(Task statement):
When you reach the line below that has "Tuples are similar", start returning lines exactly, and stop after the line that has "A good description"; skip the pictures.

(Task inputs):
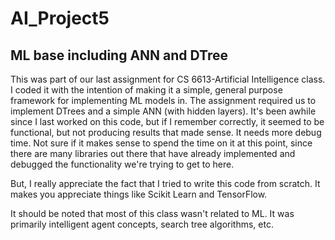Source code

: # AI_Project5
## ML base including ANN and DTree

This was part of our last assignment for CS 6613-Artificial Intelligence class. I coded it with the intention of making it a simple, general purpose framework for implementing ML models in. The assignment required us to implement DTrees and a simple ANN (with hidden layers). It's been awhile since I last worked on this code, but if I remember correctly, it seemed to be functional, but not producing results that made sense. It needs more debug time. Not sure if it makes sense to spend the time on it at this point, since there are many libraries out there that have already implemented and debugged the functionality we're trying to get to here.

But, I really appreciate the fact that I tried to write this code from scratch. It makes you appreciate things like Scikit Learn and TensorFlow.

It should be noted that most of this class wasn't related to ML. It was primarily intelligent agent concepts, search tree algorithms, etc.
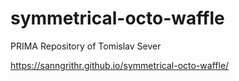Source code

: # symmetrical-octo-waffle
PRIMA Repository of Tomislav Sever

https://sanngrithr.github.io/symmetrical-octo-waffle/

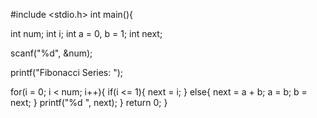 #include <stdio.h>
int main(){
  
  int num;
  int i;
  int a = 0, b = 1;
  int next;
  
  scanf("%d", &num);
  
  printf("Fibonacci Series: ");
  
  for(i = 0; i < num; i++){
    if(i <= 1){
      next = i;
    }
    else{
      next = a + b;
      a = b; b = next;
    }
    printf("%d ", next);
  }
  return 0;
}
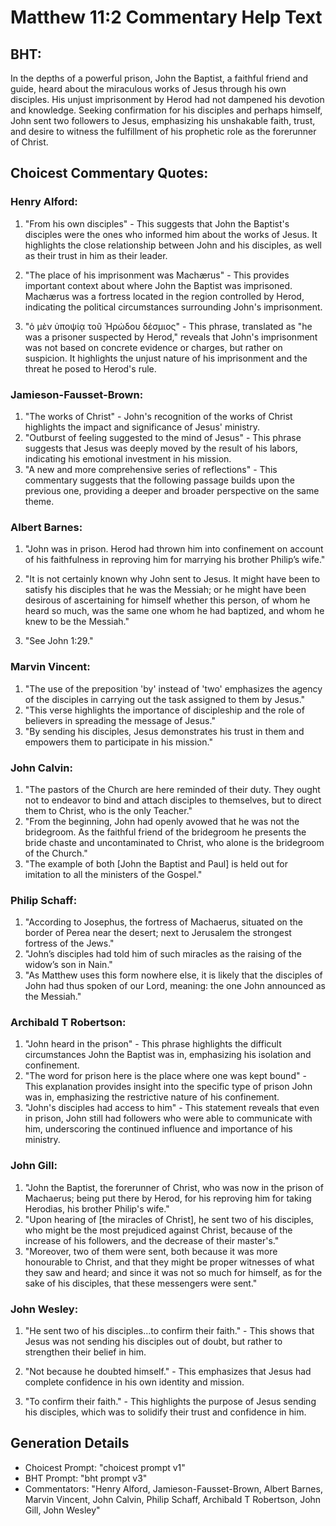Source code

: # Matthew 11:2 Commentary Help Text

## BHT:
In the depths of a powerful prison, John the Baptist, a faithful friend and guide, heard about the miraculous works of Jesus through his own disciples. His unjust imprisonment by Herod had not dampened his devotion and knowledge. Seeking confirmation for his disciples and perhaps himself, John sent two followers to Jesus, emphasizing his unshakable faith, trust, and desire to witness the fulfillment of his prophetic role as the forerunner of Christ.

## Choicest Commentary Quotes:
### Henry Alford:
1. "From his own disciples" - This suggests that John the Baptist's disciples were the ones who informed him about the works of Jesus. It highlights the close relationship between John and his disciples, as well as their trust in him as their leader.

2. "The place of his imprisonment was Machærus" - This provides important context about where John the Baptist was imprisoned. Machærus was a fortress located in the region controlled by Herod, indicating the political circumstances surrounding John's imprisonment.

3. "ὁ μὲν ὑποψίᾳ τοῦ Ἡρώδου δέσμιος" - This phrase, translated as "he was a prisoner suspected by Herod," reveals that John's imprisonment was not based on concrete evidence or charges, but rather on suspicion. It highlights the unjust nature of his imprisonment and the threat he posed to Herod's rule.

### Jamieson-Fausset-Brown:
1. "The works of Christ" - John's recognition of the works of Christ highlights the impact and significance of Jesus' ministry.
2. "Outburst of feeling suggested to the mind of Jesus" - This phrase suggests that Jesus was deeply moved by the result of his labors, indicating his emotional investment in his mission.
3. "A new and more comprehensive series of reflections" - This commentary suggests that the following passage builds upon the previous one, providing a deeper and broader perspective on the same theme.

### Albert Barnes:
1. "John was in prison. Herod had thrown him into confinement on account of his faithfulness in reproving him for marrying his brother Philip’s wife." 

2. "It is not certainly known why John sent to Jesus. It might have been to satisfy his disciples that he was the Messiah; or he might have been desirous of ascertaining for himself whether this person, of whom he heard so much, was the same one whom he had baptized, and whom he knew to be the Messiah."

3. "See John 1:29."

### Marvin Vincent:
1. "The use of the preposition 'by' instead of 'two' emphasizes the agency of the disciples in carrying out the task assigned to them by Jesus."
2. "This verse highlights the importance of discipleship and the role of believers in spreading the message of Jesus."
3. "By sending his disciples, Jesus demonstrates his trust in them and empowers them to participate in his mission."

### John Calvin:
1. "The pastors of the Church are here reminded of their duty. They ought not to endeavor to bind and attach disciples to themselves, but to direct them to Christ, who is the only Teacher."
2. "From the beginning, John had openly avowed that he was not the bridegroom. As the faithful friend of the bridegroom he presents the bride chaste and uncontaminated to Christ, who alone is the bridegroom of the Church."
3. "The example of both [John the Baptist and Paul] is held out for imitation to all the ministers of the Gospel."

### Philip Schaff:
1. "According to Josephus, the fortress of Machaerus, situated on the border of Perea near the desert; next to Jerusalem the strongest fortress of the Jews."
2. "John’s disciples had told him of such miracles as the raising of the widow’s son in Nain."
3. "As Matthew uses this form nowhere else, it is likely that the disciples of John had thus spoken of our Lord, meaning: the one John announced as the Messiah."

### Archibald T Robertson:
1. "John heard in the prison" - This phrase highlights the difficult circumstances John the Baptist was in, emphasizing his isolation and confinement.
2. "The word for prison here is the place where one was kept bound" - This explanation provides insight into the specific type of prison John was in, emphasizing the restrictive nature of his confinement.
3. "John's disciples had access to him" - This statement reveals that even in prison, John still had followers who were able to communicate with him, underscoring the continued influence and importance of his ministry.

### John Gill:
1. "John the Baptist, the forerunner of Christ, who was now in the prison of Machaerus; being put there by Herod, for his reproving him for taking Herodias, his brother Philip's wife."
2. "Upon hearing of [the miracles of Christ], he sent two of his disciples, who might be the most prejudiced against Christ, because of the increase of his followers, and the decrease of their master's."
3. "Moreover, two of them were sent, both because it was more honourable to Christ, and that they might be proper witnesses of what they saw and heard; and since it was not so much for himself, as for the sake of his disciples, that these messengers were sent."

### John Wesley:
1. "He sent two of his disciples...to confirm their faith." - This shows that Jesus was not sending his disciples out of doubt, but rather to strengthen their belief in him.

2. "Not because he doubted himself." - This emphasizes that Jesus had complete confidence in his own identity and mission.

3. "To confirm their faith." - This highlights the purpose of Jesus sending his disciples, which was to solidify their trust and confidence in him.


## Generation Details
- Choicest Prompt: "choicest prompt v1"
- BHT Prompt: "bht prompt v3"
- Commentators: "Henry Alford, Jamieson-Fausset-Brown, Albert Barnes, Marvin Vincent, John Calvin, Philip Schaff, Archibald T Robertson, John Gill, John Wesley"

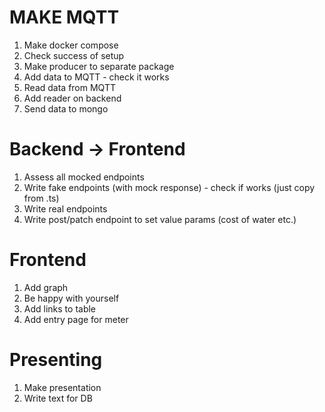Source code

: # MAKE MQTT

1. Make docker compose
2. Check success of setup
3. Make producer to separate package
4. Add data to MQTT - check it works
5. Read data from MQTT
6. Add reader on backend
7. Send data to mongo

# Backend -> Frontend

1. Assess all mocked endpoints
2. Write fake endpoints (with mock response) - check if works (just copy from .ts)
3. Write real endpoints
4. Write post/patch endpoint to set value params (cost of water etc.)

# Frontend

1. Add graph
2. Be happy with yourself
3. Add links to table
4. Add entry page for meter

# Presenting

1. Make presentation
2. Write text for DB
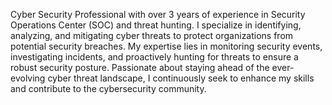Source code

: 


Cyber Security Professional with over 3 years of experience in Security Operations Center (SOC) and threat hunting. I specialize in identifying, analyzing, and mitigating cyber threats to protect organizations from potential security breaches. My expertise lies in monitoring security events, investigating incidents, and proactively hunting for threats to ensure a robust security posture. Passionate about staying ahead of the ever-evolving cyber threat landscape, I continuously seek to enhance my skills and contribute to the cybersecurity community.
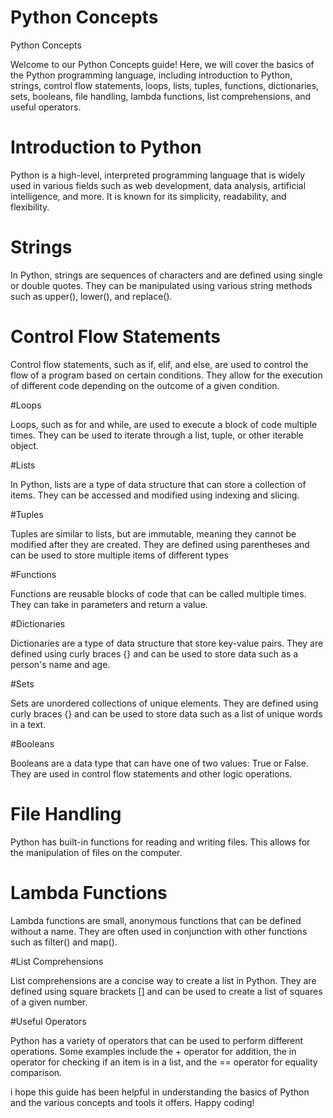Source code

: # Python Concepts

Python Concepts

Welcome to our Python Concepts guide! Here, we will cover the basics of the Python programming language, including introduction to Python, strings, control flow statements, loops, lists, tuples, functions, dictionaries, sets, booleans, file handling, lambda functions, list comprehensions, and useful operators.

# Introduction to Python

Python is a high-level, interpreted programming language that is widely used in various fields such as web development, data analysis, artificial intelligence, and more. It is known for its simplicity, readability, and flexibility.

# Strings

In Python, strings are sequences of characters and are defined using single or double quotes. They can be manipulated using various string methods such as upper(), lower(), and replace().

# Control Flow Statements

Control flow statements, such as if, elif, and else, are used to control the flow of a program based on certain conditions. They allow for the execution of different code depending on the outcome of a given condition.

#Loops

Loops, such as for and while, are used to execute a block of code multiple times. They can be used to iterate through a list, tuple, or other iterable object.

#Lists

In Python, lists are a type of data structure that can store a collection of items. They can be accessed and modified using indexing and slicing.

#Tuples

Tuples are similar to lists, but are immutable, meaning they cannot be modified after they are created. They are defined using parentheses and can be used to store multiple items of different types

#Functions

Functions are reusable blocks of code that can be called multiple times. They can take in parameters and return a value.

#Dictionaries

Dictionaries are a type of data structure that store key-value pairs. They are defined using curly braces {} and can be used to store data such as a person's name and age.

#Sets

Sets are unordered collections of unique elements. They are defined using curly braces {} and can be used to store data such as a list of unique words in a text.

#Booleans

Booleans are a data type that can have one of two values: True or False. They are used in control flow statements and other logic operations.

# File Handling

Python has built-in functions for reading and writing files. This allows for the manipulation of files on the computer.

# Lambda Functions

Lambda functions are small, anonymous functions that can be defined without a name. They are often used in conjunction with other functions such as filter() and map().

#List Comprehensions

List comprehensions are a concise way to create a list in Python. They are defined using square brackets [] and can be used to create a list of squares of a given number.

#Useful Operators

Python has a variety of operators that can be used to perform different operations. Some examples include the + operator for addition, the in operator for checking if an item is in a list, and the == operator for equality comparison.

i hope this guide has been helpful in understanding the basics of Python and the various concepts and tools it offers. Happy coding!
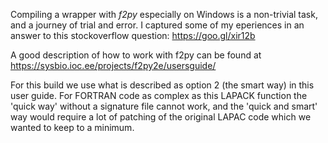 Compiling a wrapper with *f2py* especially on Windows is a non-trivial task, and a journey of trial and error.  I captured some of my eperiences in an answer to this stockoverflow question: https://goo.gl/xir12b

A good description of how to work with f2py can be found at https://sysbio.ioc.ee/projects/f2py2e/usersguide/

For this build we use what is described as option 2 (the smart way) in this user guide. For FORTRAN code as complex as this LAPACK function the 'quick way' without a signature file cannot work, and the 'quick and smart' way would require a lot of patching of the original LAPAC code which we wanted to keep to a minimum. 
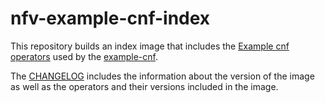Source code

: # nfv-example-cnf-index

This repository builds an index image that includes the [Example cnf operators](https://github.com/openshift-kni/example-cnf) used by the [example-cnf](https://github.com/rh-nfv-int/nfv-example-cnf-deploy).

The [CHANGELOG](./CHANGELOG.md) includes the information about the version of the image as well as the operators and their versions included in the image.
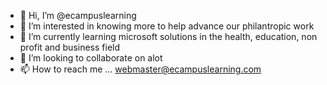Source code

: - 👋 Hi, I’m @ecampuslearning
- 👀 I’m interested in knowing more to help advance our philantropic work
- 🌱 I’m currently learning microsoft solutions in the health, education, non profit and business field
- 💞️ I’m looking to collaborate on alot
- 📫 How to reach me ...
webmaster@ecampuslearning.com
<!---
ecampusDevOps is a ✨ special ✨ repository because its `README.md` (this file) appears on your GitHub profile.
You can click the Preview link to take a look at your changes.
--->
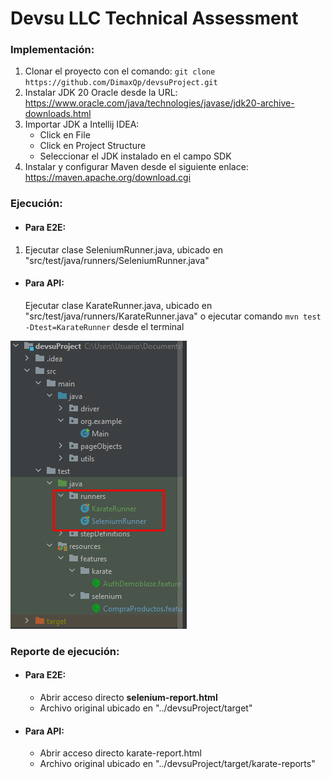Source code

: 
# Devsu LLC Technical Assessment

### Implementación:
1. Clonar el proyecto con el comando:
`git clone https://github.com/DimaxQp/devsuProject.git`
2.  Instalar JDK 20 Oracle desde la URL:
https://www.oracle.com/java/technologies/javase/jdk20-archive-downloads.html
3. Importar JDK a Intellij IDEA:
   - Click en File
   - Click en Project Structure
   - Seleccionar el JDK instalado en el campo SDK
4. Instalar y configurar Maven desde el siguiente enlace: 
https://maven.apache.org/download.cgi

### Ejecución:
- #### Para E2E:
1. Ejecutar clase SeleniumRunner.java, ubicado en "src/test/java/runners/SeleniumRunner.java"

- #### Para API:
  Ejecutar clase KarateRunner.java, ubicado en "src/test/java/runners/KarateRunner.java" o ejecutar comando `mvn test -Dtest=KarateRunner` desde el terminal

![img.png](img.png)

### Reporte de ejecución:

- #### Para E2E:
  - Abrir acceso directo **selenium-report.html**
  - Archivo original ubicado en "../devsuProject/target"

- #### Para API:
  - Abrir acceso directo karate-report.html
  - Archivo original ubicado en "../devsuProject/target/karate-reports"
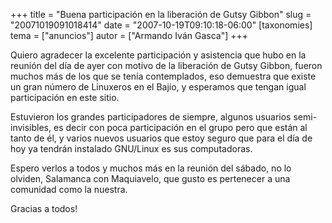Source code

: +++
title = "Buena participación en la liberación de Gutsy Gibbon"
slug = "20071019091018414"
date = "2007-10-19T09:10:18-06:00"
[taxonomies]
tema = ["anuncios"]
autor = ["Armando Iván Gasca"]
+++

Quiero agradecer la excelente participación y asistencia que hubo en la
reunión del día de ayer con motivo de la liberación de Gutsy Gibbon,
fueron muchos más de los que se tenía contemplados, eso demuestra que
existe un gran número de Linuxeros en el Bajío, y esperamos que tengan
igual participación en este sitio.

Estuvieron los grandes participadores de siempre, algunos usuarios
semi-invisibles, es decir con poca participación en el grupo pero que
están al tanto de él, y varios nuevos usuarios que estoy seguro que para
el día de hoy ya tendrán instalado GNU/Linux es sus computadoras.

Espero verlos a todos y muchos más en la reunión del sábado, no lo
olviden, Salamanca con Maquiavelo, que gusto es pertenecer a una
comunidad como la nuestra.

Gracias a todos!

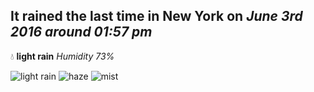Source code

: ## It rained the last time in New York on *June 3rd 2016 around 01:57 pm*
💧  **light rain** *Humidity 73%*

![light rain](http://openweathermap.org/img/w/10d.png) ![haze](http://openweathermap.org/img/w/50d.png) ![mist](http://openweathermap.org/img/w/50d.png)
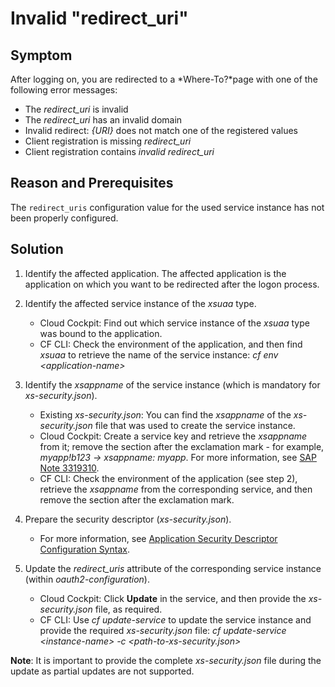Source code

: <!-- loio936599fa36a643619fb577ff54cf9f78 -->

# Invalid "redirect\_uri"



## Symptom

After logging on, you are redirected to a *Where-To?*page with one of the following error messages:

-   The *redirect\_uri* is invalid
-   The *redirect\_uri* has an invalid domain
-   Invalid redirect: *\{URI\}* does not match one of the registered values
-   Client registration is missing *redirect\_uri*
-   Client registration contains *invalid redirect\_uri*



## Reason and Prerequisites

The `redirect_uris` configuration value for the used service instance has not been properly configured.



## Solution

1.  Identify the affected application. The affected application is the application on which you want to be redirected after the logon process.
2.  Identify the affected service instance of the *xsuaa* type.
    -   Cloud Cockpit: Find out which service instance of the *xsuaa* type was bound to the application.
    -   CF CLI: Check the environment of the application, and then find *xsuaa* to retrieve the name of the service instance: *cf env <application-name\>*

3.  Identify the *xsappname* of the service instance \(which is mandatory for *xs-security.json*\).
    -   Existing *xs-security.json*: You can find the *xsappname* of the *xs-security.json* file that was used to create the service instance.
    -   Cloud Cockpit: Create a service key and retrieve the *xsappname* from it; remove the section after the exclamation mark - for example, *myapp!b123 -\> xsappname: myapp*. For more information, see [SAP Note 3319310](https://me.sap.com/notes/3319310/E).
    -   CF CLI: Check the environment of the application \(see step 2\), retrieve the *xsappname* from the corresponding service, and then remove the section after the exclamation mark.

4.  Prepare the security descriptor \(*xs-security.json*\).
    -   For more information, see [Application Security Descriptor Configuration Syntax](https://help.sap.com/docs/btp/sap-business-technology-platform/application-security-descriptor-configuration-syntax?version=Cloud).

5.  Update the *redirect\_uris* attribute of the corresponding service instance \(within *oauth2-configuration*\).
    -   Cloud Cockpit: Click **Update** in the service, and then provide the *xs-security.json* file, as required.
    -   CF CLI: Use *cf update-service* to update the service instance and provide the required *xs-security.json* file: *cf update-service <instance-name\> -c <path-to-xs-security.json\>*


**Note**: It is important to provide the complete *xs-security.json* file during the update as partial updates are not supported.

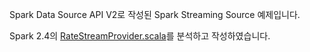 Spark Data Source API V2로 작성된 Spark Streaming Source 예제입니다.

Spark 2.4의 [RateStreamProvider.scala](https://github.com/apache/spark/blob/branch-2.4/sql/core/src/main/scala/org/apache/spark/sql/execution/streaming/sources/RateStreamProvider.scala)를 분석하고 작성하였습니다.
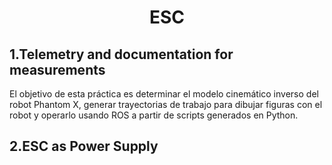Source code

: 

<div align="center">
<h1> ESC
</div>


## 1.Telemetry and documentation for measurements

El objetivo de esta práctica es determinar el modelo cinemático inverso del robot Phantom X, generar trayectorias de trabajo para dibujar figuras con el robot y operarlo usando ROS a partir de scripts generados en Python.

## 2.ESC as Power Supply
 
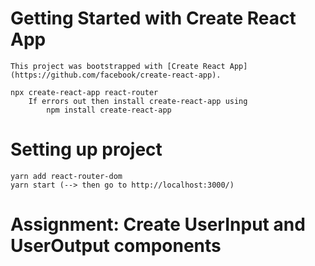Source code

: # Getting Started with Create React App

    This project was bootstrapped with [Create React App](https://github.com/facebook/create-react-app).

    npx create-react-app react-router
        If errors out then install create-react-app using
            npm install create-react-app

# Setting up project

    yarn add react-router-dom
    yarn start (--> then go to http://localhost:3000/)

# Assignment: Create UserInput and UserOutput components
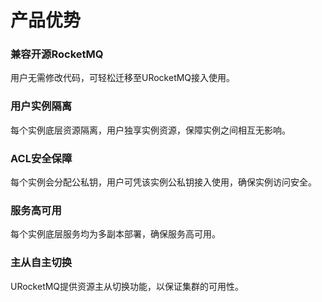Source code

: # 产品优势

### 兼容开源RocketMQ

⽤户⽆需修改代码，可轻松迁移⾄URocketMQ接⼊使⽤。

### ⽤户实例隔离

每个实例底层资源隔离，⽤户独享实例资源，保障实例之间相互⽆影响。

### ACL安全保障

每个实例会分配公私钥，⽤户可凭该实例公私钥接⼊使⽤，确保实例访问安全。

### 服务高可用

每个实例底层服务均为多副本部署，确保服务⾼可⽤。

### 主从自主切换

URocketMQ提供资源主从切换功能，以保证集群的可用性。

(Result of this task):
Tuples are similar to lists, but are immutable, meaning they cannot be modified after they are created. They are defined using parentheses and can be used to store multiple items of different types

#Functions

Functions are reusable blocks of code that can be called multiple times. They can take in parameters and return a value.

#Dictionaries

Dictionaries are a type of data structure that store key-value pairs. They are defined using curly braces {} and can be used to store data such as a person's name and age.

#Sets

Sets are unordered collections of unique elements. They are defined using curly braces {} and can be used to store data such as a list of unique words in a text.

#Booleans

Booleans are a data type that can have one of two values: True or False. They are used in control flow statements and other logic operations.

# File Handling

Python has built-in functions for reading and writing files. This allows for the manipulation of files on the computer.

# Lambda Functions

Lambda functions are small, anonymous functions that can be defined without a name. They are often used in conjunction with other functions such as filter() and map().

#List Comprehensions

List comprehensions are a concise way to create a list in Python. They are defined using square brackets [] and can be used to create a list of squares of a given number.

#Useful Operators

Python has a variety of operators that can be used to perform different operations. Some examples include the + operator for addition, the in operator for checking if an item is in a list, and the == operator for equality comparison.

i hope this guide has been helpful in understanding the basics of Python and the various concepts and tools it offers. Happy coding!
 Compiling a wrapper with *f2py* especially on Windows is a non-trivial task, and a journey of trial and error.  I captured some of my eperiences in an answer to this stockoverflow question: https://goo.gl/xir12b

A good description of how to work with f2py can be found at https://sysbio.ioc.ee/projects/f2py2e/usersguide/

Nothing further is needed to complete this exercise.